One number is the whole answer: the tally of lines in the records below that contain "layouts".

═══ Data to examine ═══

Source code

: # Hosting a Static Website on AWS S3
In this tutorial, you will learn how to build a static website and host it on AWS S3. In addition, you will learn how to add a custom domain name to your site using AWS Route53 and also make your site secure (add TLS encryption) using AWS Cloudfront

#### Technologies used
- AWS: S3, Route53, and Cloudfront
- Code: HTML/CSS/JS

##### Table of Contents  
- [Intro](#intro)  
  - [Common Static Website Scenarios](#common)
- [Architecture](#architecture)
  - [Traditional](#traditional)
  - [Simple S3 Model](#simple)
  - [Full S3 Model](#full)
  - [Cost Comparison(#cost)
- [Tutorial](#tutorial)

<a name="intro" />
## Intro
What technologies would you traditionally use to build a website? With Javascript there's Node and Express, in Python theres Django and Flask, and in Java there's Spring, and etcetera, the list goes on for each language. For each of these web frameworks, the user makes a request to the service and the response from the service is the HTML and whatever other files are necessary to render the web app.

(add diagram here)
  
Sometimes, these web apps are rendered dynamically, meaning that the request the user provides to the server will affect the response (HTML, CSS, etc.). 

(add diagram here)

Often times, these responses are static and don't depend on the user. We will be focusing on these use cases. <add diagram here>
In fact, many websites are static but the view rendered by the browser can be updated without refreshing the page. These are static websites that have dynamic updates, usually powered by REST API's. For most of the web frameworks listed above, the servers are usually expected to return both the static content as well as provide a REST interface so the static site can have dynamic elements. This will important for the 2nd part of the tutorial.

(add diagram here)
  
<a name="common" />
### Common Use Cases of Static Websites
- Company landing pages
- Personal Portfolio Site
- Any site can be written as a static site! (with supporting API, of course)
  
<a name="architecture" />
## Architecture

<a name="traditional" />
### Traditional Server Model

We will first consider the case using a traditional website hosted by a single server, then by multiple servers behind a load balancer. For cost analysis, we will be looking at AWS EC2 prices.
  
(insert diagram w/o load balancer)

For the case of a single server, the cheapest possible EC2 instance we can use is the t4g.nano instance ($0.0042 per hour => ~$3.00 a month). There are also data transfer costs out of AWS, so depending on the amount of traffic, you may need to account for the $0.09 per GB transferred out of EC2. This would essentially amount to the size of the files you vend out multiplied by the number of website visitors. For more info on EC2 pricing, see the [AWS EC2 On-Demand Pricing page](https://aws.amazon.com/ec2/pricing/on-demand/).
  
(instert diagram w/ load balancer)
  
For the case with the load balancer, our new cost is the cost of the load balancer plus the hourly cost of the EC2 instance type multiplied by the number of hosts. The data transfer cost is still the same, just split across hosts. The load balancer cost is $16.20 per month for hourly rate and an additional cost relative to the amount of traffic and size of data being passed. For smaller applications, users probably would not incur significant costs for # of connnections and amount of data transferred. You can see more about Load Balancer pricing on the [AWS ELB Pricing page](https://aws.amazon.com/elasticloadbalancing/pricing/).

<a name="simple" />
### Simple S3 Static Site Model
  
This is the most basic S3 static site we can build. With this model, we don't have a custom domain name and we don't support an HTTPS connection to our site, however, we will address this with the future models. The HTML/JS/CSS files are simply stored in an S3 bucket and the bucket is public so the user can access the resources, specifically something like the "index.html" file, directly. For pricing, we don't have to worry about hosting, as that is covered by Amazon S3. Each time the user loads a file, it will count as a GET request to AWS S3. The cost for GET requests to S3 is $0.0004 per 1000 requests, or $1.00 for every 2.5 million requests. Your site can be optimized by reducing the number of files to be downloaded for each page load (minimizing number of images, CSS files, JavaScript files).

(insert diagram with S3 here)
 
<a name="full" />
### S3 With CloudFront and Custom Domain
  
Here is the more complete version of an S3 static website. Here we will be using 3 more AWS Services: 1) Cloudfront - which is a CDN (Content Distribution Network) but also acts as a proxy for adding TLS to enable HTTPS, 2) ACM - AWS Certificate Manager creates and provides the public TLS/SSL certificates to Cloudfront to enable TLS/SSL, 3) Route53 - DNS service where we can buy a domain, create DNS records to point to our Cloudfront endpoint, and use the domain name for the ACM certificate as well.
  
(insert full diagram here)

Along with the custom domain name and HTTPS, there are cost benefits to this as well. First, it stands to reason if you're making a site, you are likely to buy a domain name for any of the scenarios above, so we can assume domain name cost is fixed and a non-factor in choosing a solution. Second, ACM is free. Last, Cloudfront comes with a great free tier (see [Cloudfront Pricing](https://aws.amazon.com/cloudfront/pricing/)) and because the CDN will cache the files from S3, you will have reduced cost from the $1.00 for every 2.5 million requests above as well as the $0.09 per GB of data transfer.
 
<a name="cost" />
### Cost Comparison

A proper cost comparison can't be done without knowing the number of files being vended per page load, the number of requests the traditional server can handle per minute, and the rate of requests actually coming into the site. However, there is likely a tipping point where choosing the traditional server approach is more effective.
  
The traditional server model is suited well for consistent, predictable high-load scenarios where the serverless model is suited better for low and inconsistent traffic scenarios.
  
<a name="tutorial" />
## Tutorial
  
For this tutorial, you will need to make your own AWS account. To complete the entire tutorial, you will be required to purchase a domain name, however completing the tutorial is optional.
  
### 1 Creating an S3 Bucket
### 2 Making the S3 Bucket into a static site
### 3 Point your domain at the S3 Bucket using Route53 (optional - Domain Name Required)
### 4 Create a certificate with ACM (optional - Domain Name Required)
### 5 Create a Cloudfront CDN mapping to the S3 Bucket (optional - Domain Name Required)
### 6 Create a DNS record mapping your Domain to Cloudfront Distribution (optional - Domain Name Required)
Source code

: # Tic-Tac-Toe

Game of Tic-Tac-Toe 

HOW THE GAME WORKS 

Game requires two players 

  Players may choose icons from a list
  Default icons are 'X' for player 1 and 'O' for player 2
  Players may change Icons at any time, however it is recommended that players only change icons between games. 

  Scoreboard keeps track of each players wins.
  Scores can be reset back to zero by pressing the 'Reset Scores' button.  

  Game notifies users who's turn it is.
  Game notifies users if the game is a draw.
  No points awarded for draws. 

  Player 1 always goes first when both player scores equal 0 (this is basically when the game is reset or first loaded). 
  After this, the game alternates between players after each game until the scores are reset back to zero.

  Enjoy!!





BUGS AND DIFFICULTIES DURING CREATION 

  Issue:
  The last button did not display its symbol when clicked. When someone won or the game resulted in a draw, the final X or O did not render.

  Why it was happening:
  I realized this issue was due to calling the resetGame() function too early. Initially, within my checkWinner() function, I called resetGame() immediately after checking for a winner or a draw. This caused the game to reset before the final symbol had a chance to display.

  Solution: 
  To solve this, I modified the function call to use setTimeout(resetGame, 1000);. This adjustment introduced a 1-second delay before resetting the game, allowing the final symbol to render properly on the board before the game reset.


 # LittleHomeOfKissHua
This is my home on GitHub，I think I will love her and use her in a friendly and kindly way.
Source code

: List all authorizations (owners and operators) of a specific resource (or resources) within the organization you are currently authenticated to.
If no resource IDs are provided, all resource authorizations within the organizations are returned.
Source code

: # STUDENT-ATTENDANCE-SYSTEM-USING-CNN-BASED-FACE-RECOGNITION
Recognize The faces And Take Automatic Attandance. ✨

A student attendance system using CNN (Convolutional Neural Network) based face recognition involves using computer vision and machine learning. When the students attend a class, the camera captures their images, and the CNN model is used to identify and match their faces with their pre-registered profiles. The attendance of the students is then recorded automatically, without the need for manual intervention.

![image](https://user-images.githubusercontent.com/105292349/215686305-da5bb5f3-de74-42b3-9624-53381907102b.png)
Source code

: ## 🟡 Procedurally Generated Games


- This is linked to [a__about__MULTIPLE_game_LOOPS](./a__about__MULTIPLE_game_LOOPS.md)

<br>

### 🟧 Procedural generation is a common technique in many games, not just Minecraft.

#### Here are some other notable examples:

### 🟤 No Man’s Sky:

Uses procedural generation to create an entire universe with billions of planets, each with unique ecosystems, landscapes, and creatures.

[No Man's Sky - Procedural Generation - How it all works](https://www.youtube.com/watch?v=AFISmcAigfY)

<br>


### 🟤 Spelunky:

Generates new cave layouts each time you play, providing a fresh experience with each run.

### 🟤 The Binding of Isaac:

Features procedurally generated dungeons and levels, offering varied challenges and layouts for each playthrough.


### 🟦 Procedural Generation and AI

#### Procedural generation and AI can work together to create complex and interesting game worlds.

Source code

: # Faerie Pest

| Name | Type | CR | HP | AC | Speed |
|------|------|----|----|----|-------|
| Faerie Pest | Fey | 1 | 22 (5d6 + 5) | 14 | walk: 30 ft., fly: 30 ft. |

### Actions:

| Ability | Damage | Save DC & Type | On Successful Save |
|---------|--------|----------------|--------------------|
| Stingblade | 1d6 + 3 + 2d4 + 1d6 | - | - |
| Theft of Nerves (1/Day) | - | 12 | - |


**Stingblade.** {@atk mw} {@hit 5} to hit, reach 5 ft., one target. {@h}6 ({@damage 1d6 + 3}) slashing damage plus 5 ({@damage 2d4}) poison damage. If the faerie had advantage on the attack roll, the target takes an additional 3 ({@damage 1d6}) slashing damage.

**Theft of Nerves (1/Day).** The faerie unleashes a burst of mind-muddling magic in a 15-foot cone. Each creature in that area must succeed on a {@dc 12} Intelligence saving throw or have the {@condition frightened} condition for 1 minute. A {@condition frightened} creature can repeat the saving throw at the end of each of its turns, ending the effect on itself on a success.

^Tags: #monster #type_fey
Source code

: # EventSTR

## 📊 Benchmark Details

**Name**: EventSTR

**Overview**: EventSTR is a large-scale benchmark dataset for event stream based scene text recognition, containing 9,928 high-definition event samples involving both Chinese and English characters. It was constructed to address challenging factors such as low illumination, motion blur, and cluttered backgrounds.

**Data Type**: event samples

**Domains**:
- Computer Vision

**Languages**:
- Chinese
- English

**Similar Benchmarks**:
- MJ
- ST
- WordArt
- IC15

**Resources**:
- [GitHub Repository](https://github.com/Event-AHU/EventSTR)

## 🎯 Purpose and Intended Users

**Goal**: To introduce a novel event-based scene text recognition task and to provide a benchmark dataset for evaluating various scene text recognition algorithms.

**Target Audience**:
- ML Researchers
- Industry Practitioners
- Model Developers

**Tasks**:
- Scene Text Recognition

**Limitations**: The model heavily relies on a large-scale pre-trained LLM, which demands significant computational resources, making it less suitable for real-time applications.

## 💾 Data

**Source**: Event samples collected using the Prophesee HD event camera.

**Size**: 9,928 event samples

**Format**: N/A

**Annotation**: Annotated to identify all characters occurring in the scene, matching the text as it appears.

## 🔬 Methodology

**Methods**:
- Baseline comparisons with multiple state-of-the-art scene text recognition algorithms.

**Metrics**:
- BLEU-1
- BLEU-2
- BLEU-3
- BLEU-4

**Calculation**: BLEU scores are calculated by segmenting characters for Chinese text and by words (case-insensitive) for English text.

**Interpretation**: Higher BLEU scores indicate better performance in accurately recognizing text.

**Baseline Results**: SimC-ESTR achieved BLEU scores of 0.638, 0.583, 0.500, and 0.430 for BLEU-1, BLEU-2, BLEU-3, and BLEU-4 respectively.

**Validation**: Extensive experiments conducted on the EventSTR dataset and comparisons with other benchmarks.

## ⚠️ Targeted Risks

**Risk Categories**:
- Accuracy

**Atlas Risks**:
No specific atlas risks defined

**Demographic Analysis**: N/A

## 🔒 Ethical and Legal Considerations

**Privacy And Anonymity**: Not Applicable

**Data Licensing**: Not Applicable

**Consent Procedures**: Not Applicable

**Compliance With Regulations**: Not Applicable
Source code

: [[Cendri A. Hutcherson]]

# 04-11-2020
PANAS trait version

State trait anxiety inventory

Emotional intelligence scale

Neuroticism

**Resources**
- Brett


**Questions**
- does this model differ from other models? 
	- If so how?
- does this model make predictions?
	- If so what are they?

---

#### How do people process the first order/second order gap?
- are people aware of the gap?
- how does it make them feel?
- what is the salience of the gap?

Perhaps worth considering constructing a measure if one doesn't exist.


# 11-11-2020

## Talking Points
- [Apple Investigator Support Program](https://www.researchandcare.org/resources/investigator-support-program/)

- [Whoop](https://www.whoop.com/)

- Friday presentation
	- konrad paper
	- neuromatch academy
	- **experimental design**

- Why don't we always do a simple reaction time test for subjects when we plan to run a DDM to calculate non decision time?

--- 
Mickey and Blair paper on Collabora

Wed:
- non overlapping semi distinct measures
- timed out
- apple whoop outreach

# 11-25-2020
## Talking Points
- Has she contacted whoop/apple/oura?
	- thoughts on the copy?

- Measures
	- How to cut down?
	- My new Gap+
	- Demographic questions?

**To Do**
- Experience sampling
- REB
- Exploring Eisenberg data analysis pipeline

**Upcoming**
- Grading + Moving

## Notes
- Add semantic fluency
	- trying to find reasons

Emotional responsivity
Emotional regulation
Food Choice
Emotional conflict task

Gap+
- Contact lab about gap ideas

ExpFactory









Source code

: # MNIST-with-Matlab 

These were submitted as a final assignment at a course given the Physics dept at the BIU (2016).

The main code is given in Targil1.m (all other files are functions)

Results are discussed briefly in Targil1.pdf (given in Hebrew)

═══

→ **Answer**
2